§ **Instructions to follow**
An exact copy is needed of each line from the one including "4\. 批量选择修改填充/描边属性" through the last line of the entries, both ends counted, with nothing added.

Data extract START

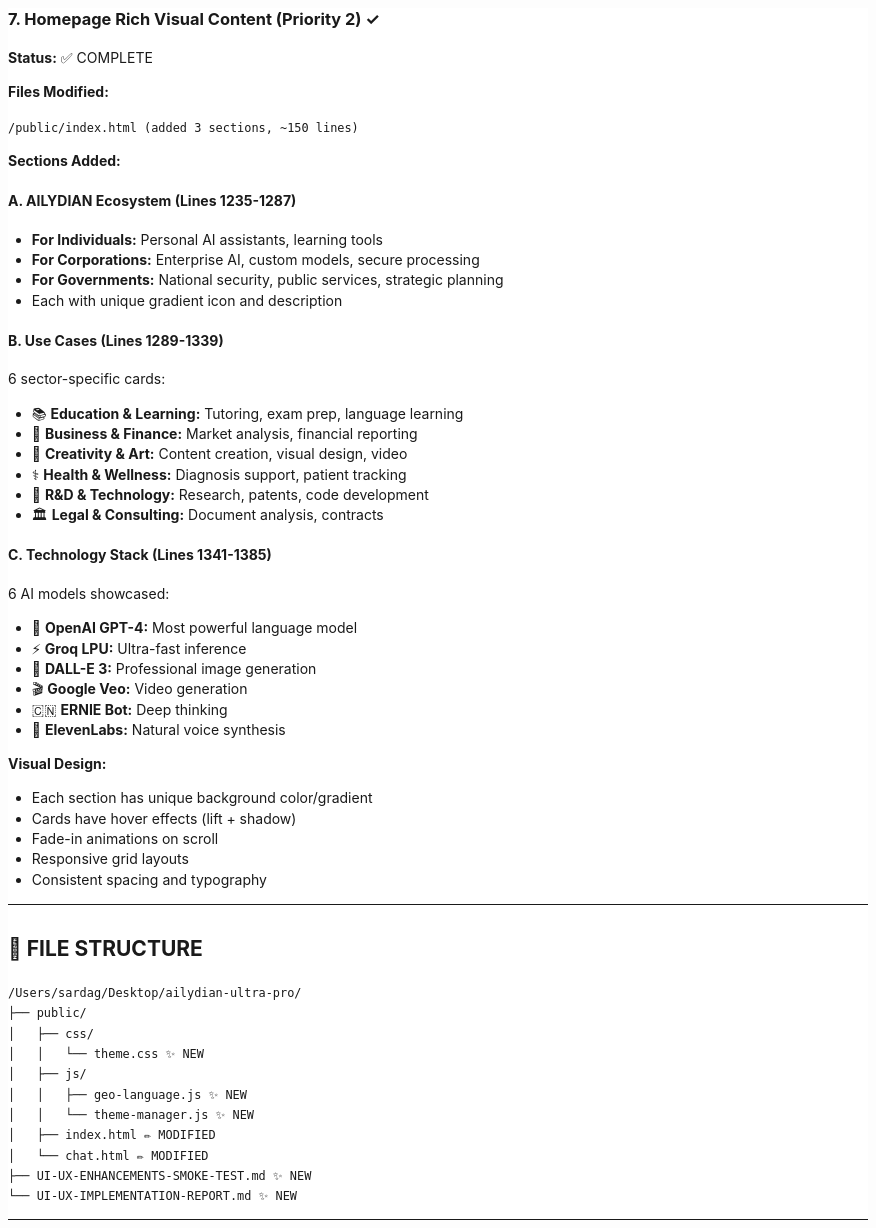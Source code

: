 ### 7. Homepage Rich Visual Content (Priority 2) ✓

**Status:** ✅ COMPLETE

**Files Modified:**
```
/public/index.html (added 3 sections, ~150 lines)
```

**Sections Added:**

#### A. AILYDIAN Ecosystem (Lines 1235-1287)
- **For Individuals:** Personal AI assistants, learning tools
- **For Corporations:** Enterprise AI, custom models, secure processing
- **For Governments:** National security, public services, strategic planning
- Each with unique gradient icon and description

#### B. Use Cases (Lines 1289-1339)
6 sector-specific cards:
- 📚 **Education & Learning:** Tutoring, exam prep, language learning
- 💼 **Business & Finance:** Market analysis, financial reporting
- 🎨 **Creativity & Art:** Content creation, visual design, video
- ⚕️ **Health & Wellness:** Diagnosis support, patient tracking
- 🔬 **R&D & Technology:** Research, patents, code development
- 🏛️ **Legal & Consulting:** Document analysis, contracts

#### C. Technology Stack (Lines 1341-1385)
6 AI models showcased:
- 🧠 **OpenAI GPT-4:** Most powerful language model
- ⚡ **Groq LPU:** Ultra-fast inference
- 🎨 **DALL-E 3:** Professional image generation
- 🎬 **Google Veo:** Video generation
- 🇨🇳 **ERNIE Bot:** Deep thinking
- 🎤 **ElevenLabs:** Natural voice synthesis

**Visual Design:**
- Each section has unique background color/gradient
- Cards have hover effects (lift + shadow)
- Fade-in animations on scroll
- Responsive grid layouts
- Consistent spacing and typography

---

## 📁 FILE STRUCTURE

```
/Users/sardag/Desktop/ailydian-ultra-pro/
├── public/
│   ├── css/
│   │   └── theme.css ✨ NEW
│   ├── js/
│   │   ├── geo-language.js ✨ NEW
│   │   └── theme-manager.js ✨ NEW
│   ├── index.html ✏️ MODIFIED
│   └── chat.html ✏️ MODIFIED
├── UI-UX-ENHANCEMENTS-SMOKE-TEST.md ✨ NEW
└── UI-UX-IMPLEMENTATION-REPORT.md ✨ NEW
```

---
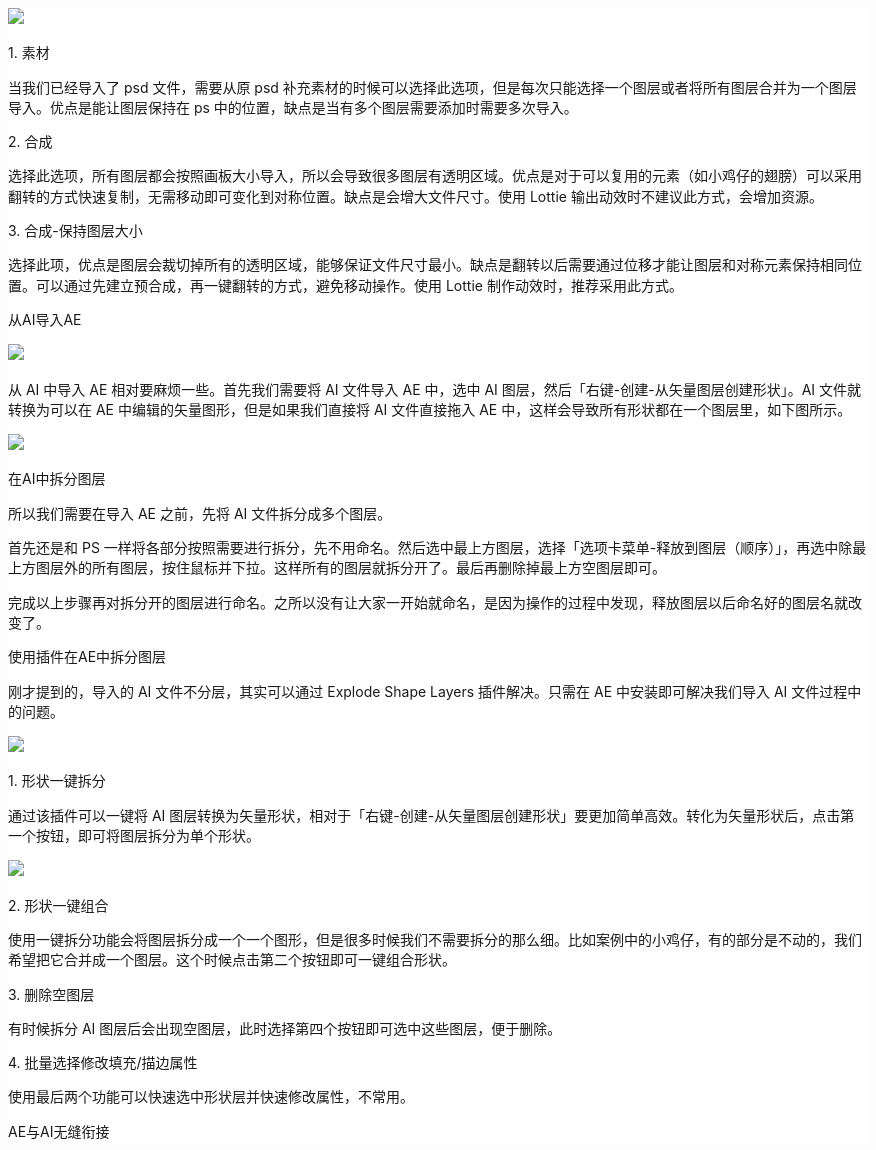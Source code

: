 ![](https://qhdtc.oss-cn-chengdu.aliyuncs.com/obsidian/892a6cff0d31c4e976e413ee119313ba_IaT_TuTd0r.jpeg)

1\. 素材

当我们已经导入了 psd 文件，需要从原 psd 补充素材的时候可以选择此选项，但是每次只能选择一个图层或者将所有图层合并为一个图层导入。优点是能让图层保持在 ps 中的位置，缺点是当有多个图层需要添加时需要多次导入。

2\. 合成

选择此选项，所有图层都会按照画板大小导入，所以会导致很多图层有透明区域。优点是对于可以复用的元素（如小鸡仔的翅膀）可以采用翻转的方式快速复制，无需移动即可变化到对称位置。缺点是会增大文件尺寸。使用 Lottie 输出动效时不建议此方式，会增加资源。

3\. 合成-保持图层大小

选择此项，优点是图层会裁切掉所有的透明区域，能够保证文件尺寸最小。缺点是翻转以后需要通过位移才能让图层和对称元素保持相同位置。可以通过先建立预合成，再一键翻转的方式，避免移动操作。使用 Lottie 制作动效时，推荐采用此方式。

从AI导入AE

![](https://qhdtc.oss-cn-chengdu.aliyuncs.com/obsidian/b32f62d511f7a937e97d83f12edc4959_3Md3xEm-Zd.jpeg)

从 AI 中导入 AE 相对要麻烦一些。首先我们需要将 AI 文件导入 AE 中，选中 AI 图层，然后「右键-创建-从矢量图层创建形状」。AI 文件就转换为可以在 AE 中编辑的矢量图形，但是如果我们直接将 AI 文件直接拖入 AE 中，这样会导致所有形状都在一个图层里，如下图所示。

![](https://qhdtc.oss-cn-chengdu.aliyuncs.com/obsidian/05f5fdc2bfec5b2ad9e29e7f28924927_9qMuuPxqlf.jpeg)

在AI中拆分图层

所以我们需要在导入 AE 之前，先将 AI 文件拆分成多个图层。

首先还是和 PS 一样将各部分按照需要进行拆分，先不用命名。然后选中最上方图层，选择「选项卡菜单-释放到图层（顺序）」，再选中除最上方图层外的所有图层，按住鼠标并下拉。这样所有的图层就拆分开了。最后再删除掉最上方空图层即可。

完成以上步骤再对拆分开的图层进行命名。之所以没有让大家一开始就命名，是因为操作的过程中发现，释放图层以后命名好的图层名就改变了。

使用插件在AE中拆分图层

刚才提到的，导入的 AI 文件不分层，其实可以通过 Explode Shape Layers 插件解决。只需在 AE 中安装即可解决我们导入 AI 文件过程中的问题。

![](https://qhdtc.oss-cn-chengdu.aliyuncs.com/obsidian/bef3ab18d0e90f9cd2637742c3652c4e_WULARw6x64.jpeg)

1\. 形状一键拆分

通过该插件可以一键将 AI 图层转换为矢量形状，相对于「右键-创建-从矢量图层创建形状」要更加简单高效。转化为矢量形状后，点击第一个按钮，即可将图层拆分为单个形状。

![](https://qhdtc.oss-cn-chengdu.aliyuncs.com/obsidian/3d96b67a55ce901d1551c4693516db20_yF1w4-Fy6h.gif)

2\. 形状一键组合

使用一键拆分功能会将图层拆分成一个一个图形，但是很多时候我们不需要拆分的那么细。比如案例中的小鸡仔，有的部分是不动的，我们希望把它合并成一个图层。这个时候点击第二个按钮即可一键组合形状。

3\. 删除空图层

有时候拆分 AI 图层后会出现空图层，此时选择第四个按钮即可选中这些图层，便于删除。

4\. 批量选择修改填充/描边属性

使用最后两个功能可以快速选中形状层并快速修改属性，不常用。

AE与AI无缝衔接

Data extract END

§ **Output of the task**
4\. 批量选择修改填充/描边属性

使用最后两个功能可以快速选中形状层并快速修改属性，不常用。

AE与AI无缝衔接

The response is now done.